Bottom line: The post-November 11 sell-off for Chinese e-commerce shares will persist for the next few months until most trade at or slightly below their IPO levels, and then shares will trade mostly sideways next year.

E-commerce shares under presssure

Black Friday may only be a week away in the United States, but the landscape for China’s high-flying e-commerce companies was notably red with blood in the latest Wall Street trading session after a number of players issued new financial results. The numbers weren’t all that bad for the red-hot Vipshop (NYSE: VIPS), though people were probably expecting more from this company whose shares have exploded 40-fold since their IPO 2 and a half years ago. The picture was far more mixed for second-tier e-commerce players Jumei (NYSE: JMEI) and LightInTheBox (NYSE: LTIB), which also isn’t surprising due to the stiff competition in the market.

The share sell-off was quite broad, hitting all of the major Chinese players now listed in New York. Leading the downward charge was Jumei, whose shares tanked 10.8 percent in after-hours trade after it reported very so-so results. If the drop holds, Jumei will become the first recently listed e-commerce firm to achieve the dubious distinction of seeing its shares drop below their offering price.

Jumei certainly wasn’t alone, as Vipshop shares also shed 5.3 percent, and are now down 6.5 percent over the last 5 days. LightInTheBox fell 3.1 percent and is now down 8.6 percent over the last 5 days. JD.com (Nasdaq: JD), China’s second largest e-commerce player, was down 3.6 percent and is down 12 percent over the last 5 days. And last but certainly not least, industry leader Alibaba (NYSE: BABA) was down 1.8 percent, wiping out nearly $2 billion in shareholder value. Like its peers, Alibaba is also down a sizable 8.4 percent over the last 5 days.

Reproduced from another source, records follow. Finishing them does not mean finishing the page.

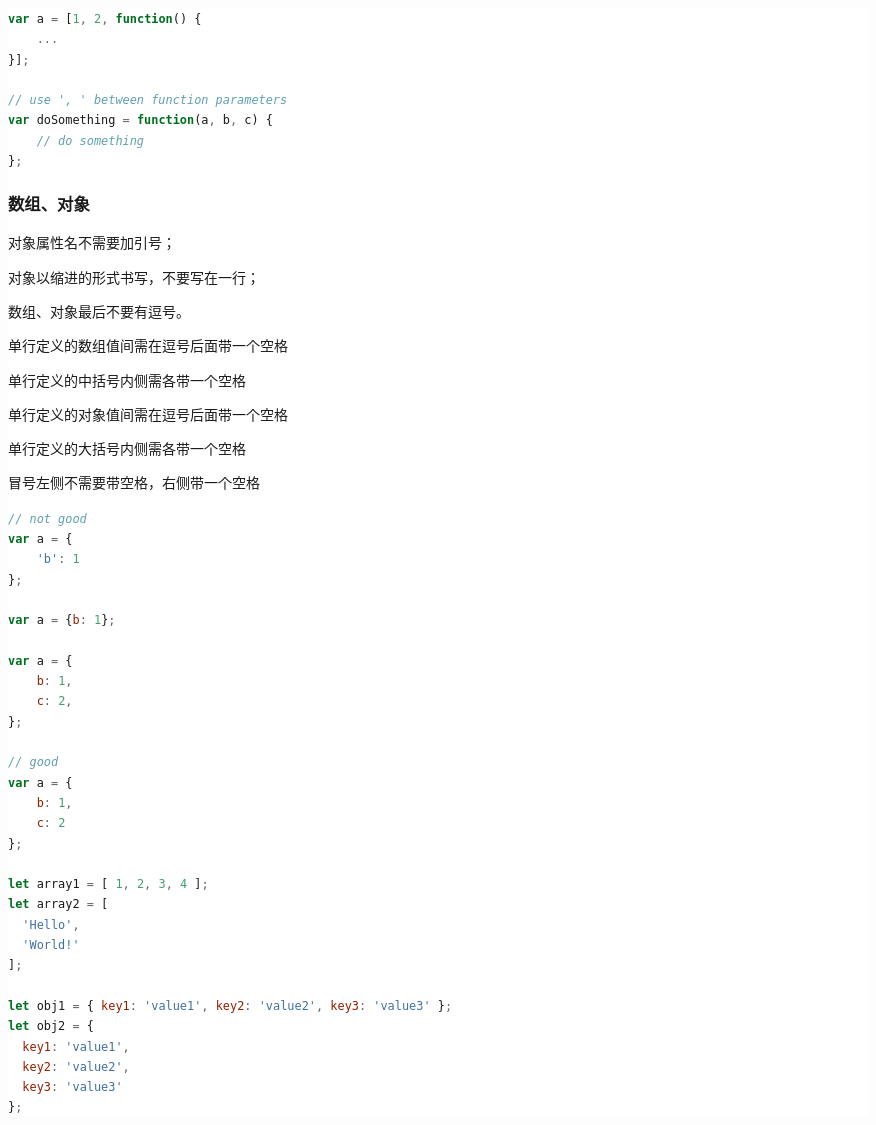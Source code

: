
 ```javascript
var a = [1, 2, function() {
    ...
}];

// use ', ' between function parameters
var doSomething = function(a, b, c) {
    // do something
};
```

### <h3 id="js-array-object">数组、对象</h3>

对象属性名不需要加引号；

对象以缩进的形式书写，不要写在一行；

数组、对象最后不要有逗号。

单行定义的数组值间需在逗号后面带一个空格

单行定义的中括号内侧需各带一个空格

单行定义的对象值间需在逗号后面带一个空格

单行定义的大括号内侧需各带一个空格

冒号左侧不需要带空格，右侧带一个空格

```javascript
// not good
var a = {
    'b': 1
};

var a = {b: 1};

var a = {
    b: 1,
    c: 2,
};

// good
var a = {
    b: 1,
    c: 2
};

let array1 = [ 1, 2, 3, 4 ];
let array2 = [
  'Hello',
  'World!'
];

let obj1 = { key1: 'value1', key2: 'value2', key3: 'value3' };
let obj2 = {
  key1: 'value1',
  key2: 'value2',
  key3: 'value3'
};
```

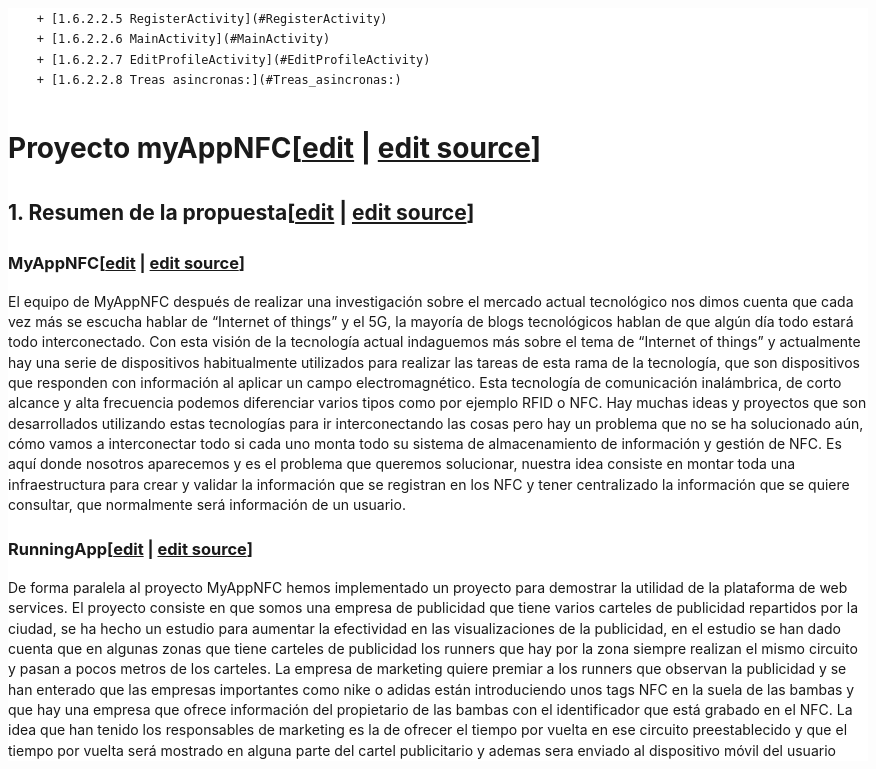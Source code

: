         + [1.6.2.2.5 RegisterActivity](#RegisterActivity)
        + [1.6.2.2.6 MainActivity](#MainActivity)
        + [1.6.2.2.7 EditProfileActivity](#EditProfileActivity)
        + [1.6.2.2.8 Treas asincronas:](#Treas_asincronas:)

# Proyecto myAppNFC[[edit](/pti/index.php?title=Categor%C3%ADa:myAppNFC&veaction=edit&section=1 "Edit section: Proyecto myAppNFC") | [edit source](/pti/index.php?title=Categor%C3%ADa:myAppNFC&action=edit&section=1 "Edit section: Proyecto myAppNFC")]

## 1. Resumen de la propuesta[[edit](/pti/index.php?title=Categor%C3%ADa:myAppNFC&veaction=edit&section=2 "Edit section: 1. Resumen de la propuesta") | [edit source](/pti/index.php?title=Categor%C3%ADa:myAppNFC&action=edit&section=2 "Edit section: 1. Resumen de la propuesta")]

### MyAppNFC[[edit](/pti/index.php?title=Categor%C3%ADa:myAppNFC&veaction=edit&section=3 "Edit section: MyAppNFC") | [edit source](/pti/index.php?title=Categor%C3%ADa:myAppNFC&action=edit&section=3 "Edit section: MyAppNFC")]

El equipo de MyAppNFC después de realizar una investigación sobre el mercado actual
tecnológico nos dimos cuenta que cada vez más se escucha hablar de “Internet of things” y
el 5G, la mayoría de blogs tecnológicos hablan de que algún día todo estará todo
interconectado.
Con esta visión de la tecnología actual indaguemos más sobre el tema de “Internet of
things” y actualmente hay una serie de dispositivos habitualmente utilizados para realizar las
tareas de esta rama de la tecnología, que son dispositivos que responden con información
al aplicar un campo electromagnético.
Esta tecnología de comunicación inalámbrica, de corto alcance y alta frecuencia podemos
diferenciar varios tipos como por ejemplo RFID o NFC.
Hay muchas ideas y proyectos que son desarrollados utilizando estas tecnologías para ir
interconectando las cosas pero hay un problema que no se ha solucionado aún, cómo vamos a
interconectar todo si cada uno monta todo su sistema de almacenamiento de información y
gestión de NFC.
Es aquí donde nosotros aparecemos y es el problema que queremos solucionar, nuestra idea
consiste en montar toda una infraestructura para crear y validar la información que se registran
en los NFC y tener centralizado la información que se quiere consultar, que normalmente será
información de un usuario.

### RunningApp[[edit](/pti/index.php?title=Categor%C3%ADa:myAppNFC&veaction=edit&section=4 "Edit section: RunningApp") | [edit source](/pti/index.php?title=Categor%C3%ADa:myAppNFC&action=edit&section=4 "Edit section: RunningApp")]

De forma paralela al proyecto MyAppNFC hemos implementado un proyecto para demostrar
la utilidad de la plataforma de web services.
El proyecto consiste en que somos una empresa de publicidad que tiene varios carteles de
publicidad repartidos por la ciudad, se ha hecho un estudio para aumentar la efectividad en
las visualizaciones de la publicidad, en el estudio se han dado cuenta que en algunas zonas
que tiene carteles de publicidad los runners que hay por la zona siempre realizan el mismo
circuito y pasan a pocos metros de los carteles.
La empresa de marketing quiere premiar a los runners que observan la publicidad y se han
enterado que las empresas importantes como nike o adidas están introduciendo unos tags
NFC en la suela de las bambas y que hay una empresa que ofrece información del
propietario de las bambas con el identificador que está grabado en el NFC.
La idea que han tenido los responsables de marketing es la de ofrecer el tiempo por vuelta
en ese circuito preestablecido y que el tiempo por vuelta será mostrado en alguna parte del
cartel publicitario y ademas sera enviado al dispositivo móvil del usuario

So, what exactly is happening here? As I’ve said above, the earnings from most of these companies are mostly quite respectable, with revenue often up by 50 percent or more. Profits are a little more problematic, with many of these companies drifting back and forth between the profit and loss columns as they fight a bloody nonstop battle for market share. But most significantly, most of these companies shares were already valued quite high at the time of their IPOs and saw additional run-ups afterwards.

Investor appetite for the shares reached a crescendo in the run-up to this year’s Double Eleven shopping day, which fell last Tuesday, when most companies posted record single-day sales. Now the hype is starting to fade, and many short-term buyers who purchased the shares to make some quick money are selling off their stock to lock in profits before the end of the year.

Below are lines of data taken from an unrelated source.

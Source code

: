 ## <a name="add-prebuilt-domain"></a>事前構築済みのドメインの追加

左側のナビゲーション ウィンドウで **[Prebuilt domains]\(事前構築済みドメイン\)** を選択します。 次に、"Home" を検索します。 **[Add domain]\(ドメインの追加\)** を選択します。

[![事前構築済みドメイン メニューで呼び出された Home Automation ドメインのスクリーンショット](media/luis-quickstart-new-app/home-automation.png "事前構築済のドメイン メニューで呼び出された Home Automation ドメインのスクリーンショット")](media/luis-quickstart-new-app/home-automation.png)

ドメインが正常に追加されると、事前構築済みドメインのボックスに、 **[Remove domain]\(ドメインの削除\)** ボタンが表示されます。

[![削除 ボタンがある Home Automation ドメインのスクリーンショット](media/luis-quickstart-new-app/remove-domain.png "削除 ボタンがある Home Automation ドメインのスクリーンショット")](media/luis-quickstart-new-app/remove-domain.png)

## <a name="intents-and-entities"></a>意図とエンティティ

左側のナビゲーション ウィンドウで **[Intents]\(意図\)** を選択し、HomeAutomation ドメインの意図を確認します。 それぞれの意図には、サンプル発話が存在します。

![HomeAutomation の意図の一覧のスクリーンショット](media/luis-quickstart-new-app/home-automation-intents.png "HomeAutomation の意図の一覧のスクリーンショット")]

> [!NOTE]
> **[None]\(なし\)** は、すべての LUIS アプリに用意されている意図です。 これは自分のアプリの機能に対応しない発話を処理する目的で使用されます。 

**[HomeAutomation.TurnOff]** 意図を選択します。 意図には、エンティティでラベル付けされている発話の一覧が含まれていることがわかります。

All that said, let’s look quickly at the latest string of results announcements that illustrate the checkered performance for this group. Leading the pack was Vipshop, a discount seller of fashion goods, which reported revenue and net income jumped by a hefty 130 percent. (company announcement) Online cosmestics seller Jumei reported a less stellar 28 percent rise in revenue, though its profit grew by a much faster rate of nearly 90 percent. (company announcement) Last there was LightInTheBox, a seller of Chinese goods to overseas buyers, which saw revenues rise by a healthy 45 percent but reported the latest in a string of net losses for the period. (company announcement)

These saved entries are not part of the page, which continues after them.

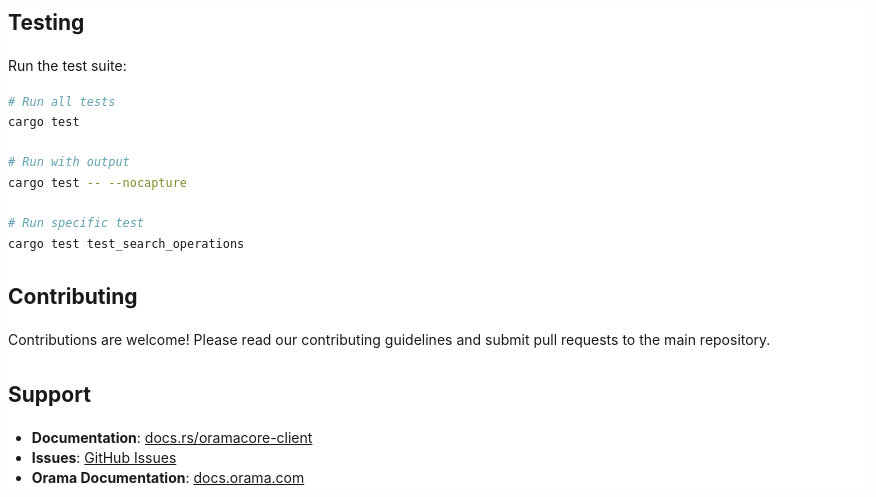 ## Testing

Run the test suite:

```bash
# Run all tests
cargo test

# Run with output
cargo test -- --nocapture

# Run specific test
cargo test test_search_operations
```

## Contributing

Contributions are welcome! Please read our contributing guidelines and submit pull requests to the main repository.

## Support

- **Documentation**: [docs.rs/oramacore-client](https://docs.rs/oramacore-client)
- **Issues**: [GitHub Issues](https://github.com/oramasearch/oramacore-client-rust/issues)
- **Orama Documentation**: [docs.orama.com](https://docs.orama.com)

JD and Alibaba have already reported their results, meaning investors are now largely aware of what these companies are capable of in terms of financial performance. All that said, the looming question is whether this sell-off marks the beginning of a longer-term trend or is just a short-term correction. I’ll take the middle road and say the sell-off is an industry-wide correction, but it’s one that will probably see most of the shares trade mostly sideways and slightly downward in 2015. I would expect most of the stocks to return to their IPO levels or even fall below up to 10-20 percent below that in the months ahead before they finally find some stability.